=== Begin Enclosure ===

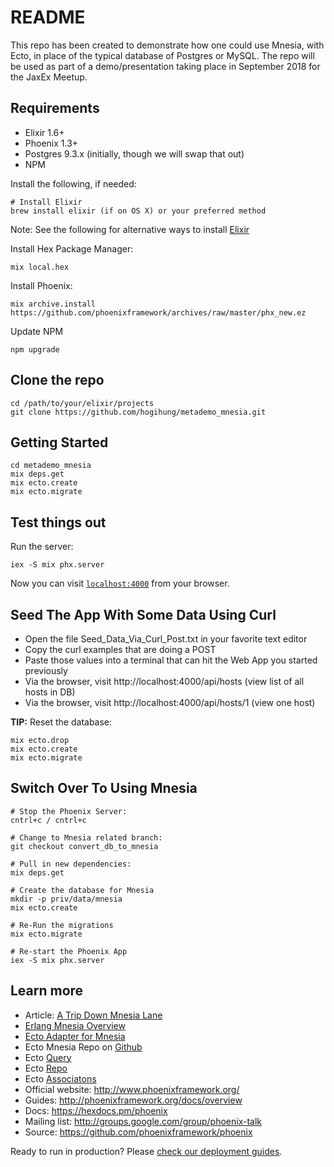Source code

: # README


This repo has been created to demonstrate how one could use Mnesia, with Ecto, in
place of the typical database of Postgres or MySQL.  The repo will be used as part
of a demo/presentation taking place in September 2018 for the JaxEx Meetup.



## Requirements

  * Elixir 1.6+ 
  * Phoenix 1.3+
  * Postgres 9.3.x (initially, though we will swap that out)
  * NPM


Install the following, if needed:

  ```
  # Install Elixir 
  brew install elixir (if on OS X) or your preferred method
  ```

Note:  See the following for alternative ways to install [Elixir](https://elixir-lang.org/install.html)



Install Hex Package Manager:

  ```
  mix local.hex
  ```



Install Phoenix:

  ```
  mix archive.install https://github.com/phoenixframework/archives/raw/master/phx_new.ez
  ```



Update NPM

  ```
  npm upgrade
  ```



## Clone the repo

  ```
  cd /path/to/your/elixir/projects
  git clone https://github.com/hogihung/metademo_mnesia.git 
  ```


## Getting Started

  ```
  cd metademo_mnesia
  mix deps.get
  mix ecto.create
  mix ecto.migrate
  ```



## Test things out

Run the server:

  ```
  iex -S mix phx.server
  ```

Now you can visit [`localhost:4000`](http://localhost:4000) from your browser.



## Seed The App With Some Data Using Curl

  - Open the file Seed\_Data\_Via\_Curl\_Post.txt in your favorite text editor
  - Copy the curl examples that are doing a POST
  - Paste those values into a terminal that can hit the Web App you started previously
  - Via the browser, visit http://localhost:4000/api/hosts     (view list of all hosts in DB)
  - Via the browser, visit http://localhost:4000/api/hosts/1   (view one host)


**TIP:** Reset the database:

  ```
  mix ecto.drop
  mix ecto.create
  mix ecto.migrate
  ```


## Switch Over To Using Mnesia

  ```
  # Stop the Phoenix Server:
  cntrl+c / cntrl+c

  # Change to Mnesia related branch:
  git checkout convert_db_to_mnesia 

  # Pull in new dependencies:
  mix deps.get

  # Create the database for Mnesia
  mkdir -p priv/data/mnesia
  mix ecto.create

  # Re-Run the migrations
  mix ecto.migrate

  # Re-start the Phoenix App
  iex -S mix phx.server
  ```



## Learn more

  * Article: [A Trip Down Mnesia Lane](https://medium.com/@hogihung/a-trip-down-mnesia-lane-bb4549c74bf9)
  * [Erlang Mnesia Overview](http://erlang.org/doc/apps/mnesia/Mnesia_overview.html)
  * [Ecto Adapter for Mnesia](https://hexdocs.pm/ecto_mnesia/readme.html)
  * Ecto Mnesia Repo on [Github](https://github.com/Nebo15/ecto_mnesia)
  * Ecto [Query](https://hexdocs.pm/ecto/Ecto.Query.html#content)
  * Ecto [Repo](https://hexdocs.pm/ecto/Ecto.Repo.html#c:get!/3)
  * Ecto [Associatons](https://hexdocs.pm/ecto/associations.html#one-to-many)
  * Official website: http://www.phoenixframework.org/
  * Guides: http://phoenixframework.org/docs/overview
  * Docs: https://hexdocs.pm/phoenix
  * Mailing list: http://groups.google.com/group/phoenix-talk
  * Source: https://github.com/phoenixframework/phoenix


Ready to run in production? Please [check our deployment guides](http://www.phoenixframework.org/docs/deployment).
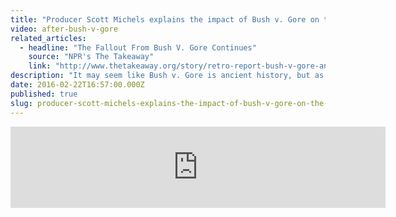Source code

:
 ```yaml
---
title: "Producer Scott Michels explains the impact of Bush v. Gore on the 2016 election"
video: after-bush-v-gore
related_articles:
  - headline: "The Fallout From Bush V. Gore Continues"
    source: "NPR's The Takeaway"
    link: "http://www.thetakeaway.org/story/retro-report-bush-v-gore-and-battle-ballot-box/"
description: "It may seem like Bush v. Gore is ancient history, but as producer Scott Michels explains, its legacy will weigh heavily on the 2016 election."
date: 2016-02-22T16:57:00.000Z
published: true
slug: producer-scott-michels-explains-the-impact-of-bush-v-gore-on-the-2016-election
---
```


<iframe width="600" height="130" frameborder="0" scrolling="no" src="https://www.wnyc.org/widgets/ondemand_player/takeaway/#file=%2Faudio%2Fxspf%2F576855%2F"></iframe>

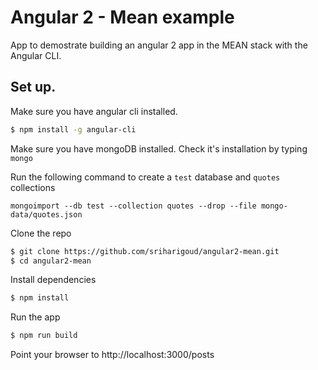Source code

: # Angular 2 - Mean example

App to demostrate building an angular 2 app in the MEAN stack with the Angular CLI.

## Set up.
Make sure you have angular cli installed.
```bash
$ npm install -g angular-cli
```

Make sure you have mongoDB installed. Check it's installation by typing `mongo`

Run the following command to create a `test` database and `quotes` collections

```
mongoimport --db test --collection quotes --drop --file mongo-data/quotes.json
```

Clone the repo
```bash
$ git clone https://github.com/sriharigoud/angular2-mean.git
$ cd angular2-mean
```

Install dependencies
```bash
$ npm install
```

Run the app
```bash
$ npm run build
```

Point your browser to http://localhost:3000/posts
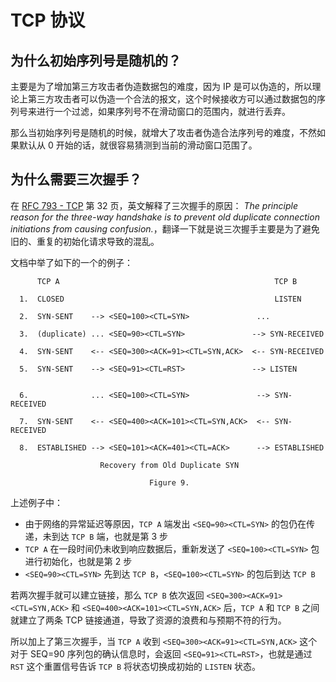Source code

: # TCP 协议

## 为什么初始序列号是随机的？

主要是为了增加第三方攻击者伪造数据包的难度，因为 IP 是可以伪造的，所以理论上第三方攻击者可以伪造一个合法的报文，这个时候接收方可以通过数据包的序列号来进行一个过滤，如果序列号不在滑动窗口的范围内，就进行丢弃。

那么当初始序列号是随机的时候，就增大了攻击者伪造合法序列号的难度，不然如果默认从 0 开始的话，就很容易猜测到当前的滑动窗口范围了。

## 为什么需要三次握手？

在 [RFC 793 - TCP](https://datatracker.ietf.org/doc/html/rfc793) 第 32 页，英文解释了三次握手的原因： *The principle reason for the three-way handshake is to prevent old duplicate connection initiations from causing confusion.*，翻译一下就是说三次握手主要是为了避免旧的、重复的初始化请求导致的混乱。

文档中举了如下的一个的例子：

``` {5,7,11}
      TCP A                                                TCP B

  1.  CLOSED                                               LISTEN

  2.  SYN-SENT    --> <SEQ=100><CTL=SYN>               ...

  3.  (duplicate) ... <SEQ=90><CTL=SYN>               --> SYN-RECEIVED

  4.  SYN-SENT    <-- <SEQ=300><ACK=91><CTL=SYN,ACK>  <-- SYN-RECEIVED

  5.  SYN-SENT    --> <SEQ=91><CTL=RST>               --> LISTEN


  6.              ... <SEQ=100><CTL=SYN>               --> SYN-RECEIVED

  7.  SYN-SENT    <-- <SEQ=400><ACK=101><CTL=SYN,ACK>  <-- SYN-RECEIVED

  8.  ESTABLISHED --> <SEQ=101><ACK=401><CTL=ACK>      --> ESTABLISHED

                    Recovery from Old Duplicate SYN

                               Figure 9.
```

上述例子中：
  - 由于网络的异常延迟等原因，`TCP A` 端发出 `<SEQ=90><CTL=SYN>` 的包仍在传递，未到达 `TCP B` 端，也就是第 3 步
  - `TCP A` 在一段时间仍未收到响应数据后，重新发送了 `<SEQ=100><CTL=SYN>` 包进行初始化，也就是第 2 步
  - `<SEQ=90><CTL=SYN>` 先到达 `TCP B`，`<SEQ=100><CTL=SYN>` 的包后到达 `TCP B`

若两次握手就可以建立链接，那么 `TCP B` 依次返回 `<SEQ=300><ACK=91><CTL=SYN,ACK>` 和 `<SEQ=400><ACK=101><CTL=SYN,ACK>` 后，`TCP A` 和 `TCP B` 之间就建立了两条 TCP 链接通道，导致了资源的浪费和与预期不符的行为。

所以加上了第三次握手，当 `TCP A` 收到 `<SEQ=300><ACK=91><CTL=SYN,ACK>` 这个对于 SEQ=90 序列包的确认信息时，会返回 `<SEQ=91><CTL=RST>`，也就是通过 `RST` 这个重置信号告诉 `TCP B` 将状态切换成初始的 `LISTEN` 状态。

<Vssue title="TCP 协议" />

=== End Enclosure ===

- TASK -
The output should be the material above, copied exactly, without its pictures.

- SOLUTION FOR THIS TASK -
Source code

: # README


This repo has been created to demonstrate how one could use Mnesia, with Ecto, in
place of the typical database of Postgres or MySQL.  The repo will be used as part
of a demo/presentation taking place in September 2018 for the JaxEx Meetup.



## Requirements

  * Elixir 1.6+ 
  * Phoenix 1.3+
  * Postgres 9.3.x (initially, though we will swap that out)
  * NPM


Install the following, if needed:

  ```
  # Install Elixir 
  brew install elixir (if on OS X) or your preferred method
  ```

Note:  See the following for alternative ways to install [Elixir](https://elixir-lang.org/install.html)



Install Hex Package Manager:

  ```
  mix local.hex
  ```



Install Phoenix:

  ```
  mix archive.install https://github.com/phoenixframework/archives/raw/master/phx_new.ez
  ```



Update NPM

  ```
  npm upgrade
  ```



## Clone the repo

  ```
  cd /path/to/your/elixir/projects
  git clone https://github.com/hogihung/metademo_mnesia.git 
  ```


## Getting Started

  ```
  cd metademo_mnesia
  mix deps.get
  mix ecto.create
  mix ecto.migrate
  ```



## Test things out

Run the server:

  ```
  iex -S mix phx.server
  ```

Now you can visit [`localhost:4000`](http://localhost:4000) from your browser.



## Seed The App With Some Data Using Curl

  - Open the file Seed\_Data\_Via\_Curl\_Post.txt in your favorite text editor
  - Copy the curl examples that are doing a POST
  - Paste those values into a terminal that can hit the Web App you started previously
  - Via the browser, visit http://localhost:4000/api/hosts     (view list of all hosts in DB)
  - Via the browser, visit http://localhost:4000/api/hosts/1   (view one host)


**TIP:** Reset the database:

  ```
  mix ecto.drop
  mix ecto.create
  mix ecto.migrate
  ```


## Switch Over To Using Mnesia

  ```
  # Stop the Phoenix Server:
  cntrl+c / cntrl+c

  # Change to Mnesia related branch:
  git checkout convert_db_to_mnesia 

  # Pull in new dependencies:
  mix deps.get

  # Create the database for Mnesia
  mkdir -p priv/data/mnesia
  mix ecto.create

  # Re-Run the migrations
  mix ecto.migrate

  # Re-start the Phoenix App
  iex -S mix phx.server
  ```



## Learn more

  * Article: [A Trip Down Mnesia Lane](https://medium.com/@hogihung/a-trip-down-mnesia-lane-bb4549c74bf9)
  * [Erlang Mnesia Overview](http://erlang.org/doc/apps/mnesia/Mnesia_overview.html)
  * [Ecto Adapter for Mnesia](https://hexdocs.pm/ecto_mnesia/readme.html)
  * Ecto Mnesia Repo on [Github](https://github.com/Nebo15/ecto_mnesia)
  * Ecto [Query](https://hexdocs.pm/ecto/Ecto.Query.html#content)
  * Ecto [Repo](https://hexdocs.pm/ecto/Ecto.Repo.html#c:get!/3)
  * Ecto [Associatons](https://hexdocs.pm/ecto/associations.html#one-to-many)
  * Official website: http://www.phoenixframework.org/
  * Guides: http://phoenixframework.org/docs/overview
  * Docs: https://hexdocs.pm/phoenix
  * Mailing list: http://groups.google.com/group/phoenix-talk
  * Source: https://github.com/phoenixframework/phoenix


Ready to run in production? Please [check our deployment guides](http://www.phoenixframework.org/docs/deployment).
Source code

:
 ```yaml
---
title: "Producer Scott Michels explains the impact of Bush v. Gore on the 2016 election"
video: after-bush-v-gore
related_articles:
  - headline: "The Fallout From Bush V. Gore Continues"
    source: "NPR's The Takeaway"
    link: "http://www.thetakeaway.org/story/retro-report-bush-v-gore-and-battle-ballot-box/"
description: "It may seem like Bush v. Gore is ancient history, but as producer Scott Michels explains, its legacy will weigh heavily on the 2016 election."
date: 2016-02-22T16:57:00.000Z
published: true
slug: producer-scott-michels-explains-the-impact-of-bush-v-gore-on-the-2016-election
---
```


<iframe width="600" height="130" frameborder="0" scrolling="no" src="https://www.wnyc.org/widgets/ondemand_player/takeaway/#file=%2Faudio%2Fxspf%2F576855%2F"></iframe>

Source code

: # Angular 2 - Mean example

App to demostrate building an angular 2 app in the MEAN stack with the Angular CLI.

## Set up.
Make sure you have angular cli installed.
```bash
$ npm install -g angular-cli
```

Make sure you have mongoDB installed. Check it's installation by typing `mongo`

Run the following command to create a `test` database and `quotes` collections

```
mongoimport --db test --collection quotes --drop --file mongo-data/quotes.json
```

Clone the repo
```bash
$ git clone https://github.com/sriharigoud/angular2-mean.git
$ cd angular2-mean
```

Install dependencies
```bash
$ npm install
```

Run the app
```bash
$ npm run build
```

Point your browser to http://localhost:3000/posts
Source code

: # TCP 协议

## 为什么初始序列号是随机的？

主要是为了增加第三方攻击者伪造数据包的难度，因为 IP 是可以伪造的，所以理论上第三方攻击者可以伪造一个合法的报文，这个时候接收方可以通过数据包的序列号来进行一个过滤，如果序列号不在滑动窗口的范围内，就进行丢弃。

那么当初始序列号是随机的时候，就增大了攻击者伪造合法序列号的难度，不然如果默认从 0 开始的话，就很容易猜测到当前的滑动窗口范围了。

## 为什么需要三次握手？

在 [RFC 793 - TCP](https://datatracker.ietf.org/doc/html/rfc793) 第 32 页，英文解释了三次握手的原因： *The principle reason for the three-way handshake is to prevent old duplicate connection initiations from causing confusion.*，翻译一下就是说三次握手主要是为了避免旧的、重复的初始化请求导致的混乱。

文档中举了如下的一个的例子：

``` {5,7,11}
      TCP A                                                TCP B

  1.  CLOSED                                               LISTEN

  2.  SYN-SENT    --> <SEQ=100><CTL=SYN>               ...

  3.  (duplicate) ... <SEQ=90><CTL=SYN>               --> SYN-RECEIVED

  4.  SYN-SENT    <-- <SEQ=300><ACK=91><CTL=SYN,ACK>  <-- SYN-RECEIVED

  5.  SYN-SENT    --> <SEQ=91><CTL=RST>               --> LISTEN


  6.              ... <SEQ=100><CTL=SYN>               --> SYN-RECEIVED

  7.  SYN-SENT    <-- <SEQ=400><ACK=101><CTL=SYN,ACK>  <-- SYN-RECEIVED

  8.  ESTABLISHED --> <SEQ=101><ACK=401><CTL=ACK>      --> ESTABLISHED

                    Recovery from Old Duplicate SYN

                               Figure 9.
```

上述例子中：
  - 由于网络的异常延迟等原因，`TCP A` 端发出 `<SEQ=90><CTL=SYN>` 的包仍在传递，未到达 `TCP B` 端，也就是第 3 步
  - `TCP A` 在一段时间仍未收到响应数据后，重新发送了 `<SEQ=100><CTL=SYN>` 包进行初始化，也就是第 2 步
  - `<SEQ=90><CTL=SYN>` 先到达 `TCP B`，`<SEQ=100><CTL=SYN>` 的包后到达 `TCP B`

若两次握手就可以建立链接，那么 `TCP B` 依次返回 `<SEQ=300><ACK=91><CTL=SYN,ACK>` 和 `<SEQ=400><ACK=101><CTL=SYN,ACK>` 后，`TCP A` 和 `TCP B` 之间就建立了两条 TCP 链接通道，导致了资源的浪费和与预期不符的行为。

所以加上了第三次握手，当 `TCP A` 收到 `<SEQ=300><ACK=91><CTL=SYN,ACK>` 这个对于 SEQ=90 序列包的确认信息时，会返回 `<SEQ=91><CTL=RST>`，也就是通过 `RST` 这个重置信号告诉 `TCP B` 将状态切换成初始的 `LISTEN` 状态。

<Vssue title="TCP 协议" />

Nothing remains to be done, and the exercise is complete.